==== DATA ====

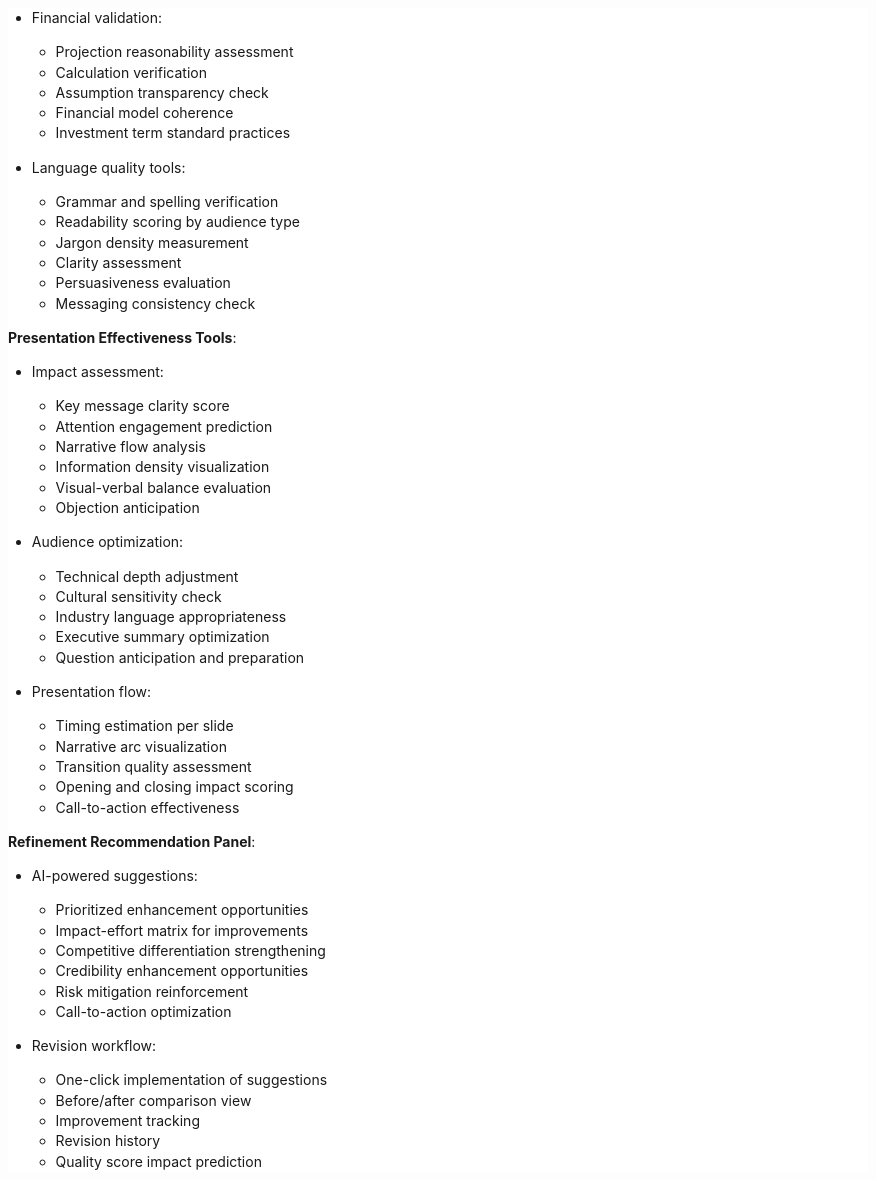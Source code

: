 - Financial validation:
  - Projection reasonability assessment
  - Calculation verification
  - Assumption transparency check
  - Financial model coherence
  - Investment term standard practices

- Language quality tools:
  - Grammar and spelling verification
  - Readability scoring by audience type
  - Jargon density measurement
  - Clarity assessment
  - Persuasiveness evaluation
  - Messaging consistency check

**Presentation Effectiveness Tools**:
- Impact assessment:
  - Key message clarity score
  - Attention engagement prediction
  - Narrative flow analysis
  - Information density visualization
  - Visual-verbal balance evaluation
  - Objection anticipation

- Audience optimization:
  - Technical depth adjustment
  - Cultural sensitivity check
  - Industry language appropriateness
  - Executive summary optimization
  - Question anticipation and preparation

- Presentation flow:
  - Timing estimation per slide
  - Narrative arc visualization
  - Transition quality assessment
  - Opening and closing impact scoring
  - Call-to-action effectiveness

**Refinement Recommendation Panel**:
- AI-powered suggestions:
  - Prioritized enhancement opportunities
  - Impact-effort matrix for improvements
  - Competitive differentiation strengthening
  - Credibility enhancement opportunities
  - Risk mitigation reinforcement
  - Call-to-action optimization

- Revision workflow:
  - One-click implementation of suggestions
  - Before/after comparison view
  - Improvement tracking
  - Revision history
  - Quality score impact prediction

====

■ **THE TASK**
Please write every line above out exactly as given, except for any pictures.

■ **REPLY**
Source code

: - Financial validation:
  - Projection reasonability assessment
  - Calculation verification
  - Assumption transparency check
  - Financial model coherence
  - Investment term standard practices

- Language quality tools:
  - Grammar and spelling verification
  - Readability scoring by audience type
  - Jargon density measurement
  - Clarity assessment
  - Persuasiveness evaluation
  - Messaging consistency check

**Presentation Effectiveness Tools**:
- Impact assessment:
  - Key message clarity score
  - Attention engagement prediction
  - Narrative flow analysis
  - Information density visualization
  - Visual-verbal balance evaluation
  - Objection anticipation

- Audience optimization:
  - Technical depth adjustment
  - Cultural sensitivity check
  - Industry language appropriateness
  - Executive summary optimization
  - Question anticipation and preparation

- Presentation flow:
  - Timing estimation per slide
  - Narrative arc visualization
  - Transition quality assessment
  - Opening and closing impact scoring
  - Call-to-action effectiveness

**Refinement Recommendation Panel**:
- AI-powered suggestions:
  - Prioritized enhancement opportunities
  - Impact-effort matrix for improvements
  - Competitive differentiation strengthening
  - Credibility enhancement opportunities
  - Risk mitigation reinforcement
  - Call-to-action optimization

- Revision workflow:
  - One-click implementation of suggestions
  - Before/after comparison view
  - Improvement tracking
  - Revision history
  - Quality score impact prediction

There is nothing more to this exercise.